7. Stanford: Stanford showed signs of life in its second season under Jim Harbaugh, developing a physical approach on both sides of the ball, particularly with the running game. But the lack of game-breaking athletes -- and four losses in the final five games -- kept the Cardinal from reaching bowl eligibility. The highlight was a comeback win over Arizona. The lowlight, a late surrendered lead at UCLA, though some might wince over the blowout loss to Cal in the Big Game to conclude the season. Stanford seems to be building nicely for the future, though the biggest question now is how much of that future Harbaugh will be around for.

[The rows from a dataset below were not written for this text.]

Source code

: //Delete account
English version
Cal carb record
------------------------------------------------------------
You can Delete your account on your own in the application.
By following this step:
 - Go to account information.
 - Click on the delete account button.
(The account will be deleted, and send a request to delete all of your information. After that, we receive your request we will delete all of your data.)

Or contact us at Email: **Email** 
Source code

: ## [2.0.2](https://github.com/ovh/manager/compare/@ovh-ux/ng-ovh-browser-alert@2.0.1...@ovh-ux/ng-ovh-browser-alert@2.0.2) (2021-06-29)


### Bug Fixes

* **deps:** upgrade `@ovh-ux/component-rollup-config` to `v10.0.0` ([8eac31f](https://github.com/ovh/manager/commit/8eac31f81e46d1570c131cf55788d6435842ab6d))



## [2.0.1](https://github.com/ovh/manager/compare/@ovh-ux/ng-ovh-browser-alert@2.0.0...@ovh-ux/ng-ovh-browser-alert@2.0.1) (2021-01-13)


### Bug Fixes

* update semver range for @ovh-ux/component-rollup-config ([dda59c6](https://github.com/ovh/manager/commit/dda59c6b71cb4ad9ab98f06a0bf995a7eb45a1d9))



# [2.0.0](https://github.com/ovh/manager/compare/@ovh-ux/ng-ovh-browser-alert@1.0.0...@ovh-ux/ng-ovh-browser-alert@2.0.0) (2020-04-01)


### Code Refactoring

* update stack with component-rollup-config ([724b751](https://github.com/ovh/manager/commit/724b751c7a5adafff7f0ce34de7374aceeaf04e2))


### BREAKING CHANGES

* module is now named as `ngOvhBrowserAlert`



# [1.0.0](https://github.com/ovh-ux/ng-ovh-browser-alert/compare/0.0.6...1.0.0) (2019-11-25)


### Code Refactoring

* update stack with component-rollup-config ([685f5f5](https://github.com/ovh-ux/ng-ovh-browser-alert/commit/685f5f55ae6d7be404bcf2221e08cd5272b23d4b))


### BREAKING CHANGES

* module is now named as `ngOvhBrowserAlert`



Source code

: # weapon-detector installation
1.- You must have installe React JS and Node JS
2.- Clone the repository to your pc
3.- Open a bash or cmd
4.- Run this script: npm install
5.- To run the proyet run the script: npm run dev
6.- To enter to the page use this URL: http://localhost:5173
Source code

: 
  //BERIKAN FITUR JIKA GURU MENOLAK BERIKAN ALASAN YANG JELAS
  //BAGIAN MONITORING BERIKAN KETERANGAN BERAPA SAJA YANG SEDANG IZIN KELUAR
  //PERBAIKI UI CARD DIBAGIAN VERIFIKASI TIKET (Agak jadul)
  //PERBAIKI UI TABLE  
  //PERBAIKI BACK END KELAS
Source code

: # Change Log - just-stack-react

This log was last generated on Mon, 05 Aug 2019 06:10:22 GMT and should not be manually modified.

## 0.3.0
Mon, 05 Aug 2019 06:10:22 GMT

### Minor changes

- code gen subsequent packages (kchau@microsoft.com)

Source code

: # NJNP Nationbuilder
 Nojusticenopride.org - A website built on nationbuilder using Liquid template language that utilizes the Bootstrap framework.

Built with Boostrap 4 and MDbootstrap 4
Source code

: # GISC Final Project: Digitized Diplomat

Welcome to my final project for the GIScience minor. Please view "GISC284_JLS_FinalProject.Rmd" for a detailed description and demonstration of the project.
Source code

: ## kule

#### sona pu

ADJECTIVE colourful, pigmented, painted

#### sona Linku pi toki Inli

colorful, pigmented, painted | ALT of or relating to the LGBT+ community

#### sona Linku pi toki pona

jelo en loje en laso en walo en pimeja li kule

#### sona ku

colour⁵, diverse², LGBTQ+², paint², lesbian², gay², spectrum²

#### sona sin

8. UCLA: No team in the nation experienced such dramatic highs and lows to start the season as the Bruins, who upset then 18th-ranked Tennessee in overtime in the opener, then went belly-up in a 59-zip loss at BYU in game No. 2. The Bruins' problems were twofold in the first year of the Rick Neuheisel era: 1. They weren't very talented; 2. They had lots of injuries. A third issue grew out of those two: They got little out of the quarterback position. While Kevin Craft led a couple of comeback wins, he also tossed 20 interceptions vs. just seven touchdown passes. In Craft's defense, the offensive line was lousy so there was no running game to take the pressure off him. Neuheisel is scoring elsewhere, though. It appears he's about to land a highly rated recruiting class. On the worrisome side, defensive coordinator DeWayne Walker bolted for New Mexico State.

9. Washington State: First-year coach Paul Wulff didn't inherit much talent and it showed, particularly when he couldn't keep any of his top three quarterbacks healthy. For much of the year, the Cougars looked like the nation's worst BCS conference team. They finished ranked last in the nation in six statistical categories, including rush defense (247.6 yards per game) and turnover margin (minus-1.9) and lower than 100th in 23. Oh, but in the Apple Cup against Washington the Cougars roared, staging an improbable comeback in the waning moments of the fourth quarter to force overtime, where they outlasted the Huskies for a 16-13 victory, thereby relegating their chief rivals to the inglorious spot at the bottom of college football.

10. Washington: What is there to say about a 0-12 season that ends, not unreasonably, with the coach being fired? Recall that the season started with speculation that Tyrone Willingham needed a bowl game to save his job. A bowl game? Ha. The Huskies were blown out at Oregon to start the season, then fell an extra point short against BYU in game two. When quarterback Jake Locker, the team's unquestioned leader went down with a season-ending thumb injury in a loss to Stanford -- the Huskies' last competitive game until the Apple Cup -- the season was completely lost. New coach Steve Sarkisian inherits a once-proud program that has lost its way. The biggest reason for optimism is this: It can't get any worse.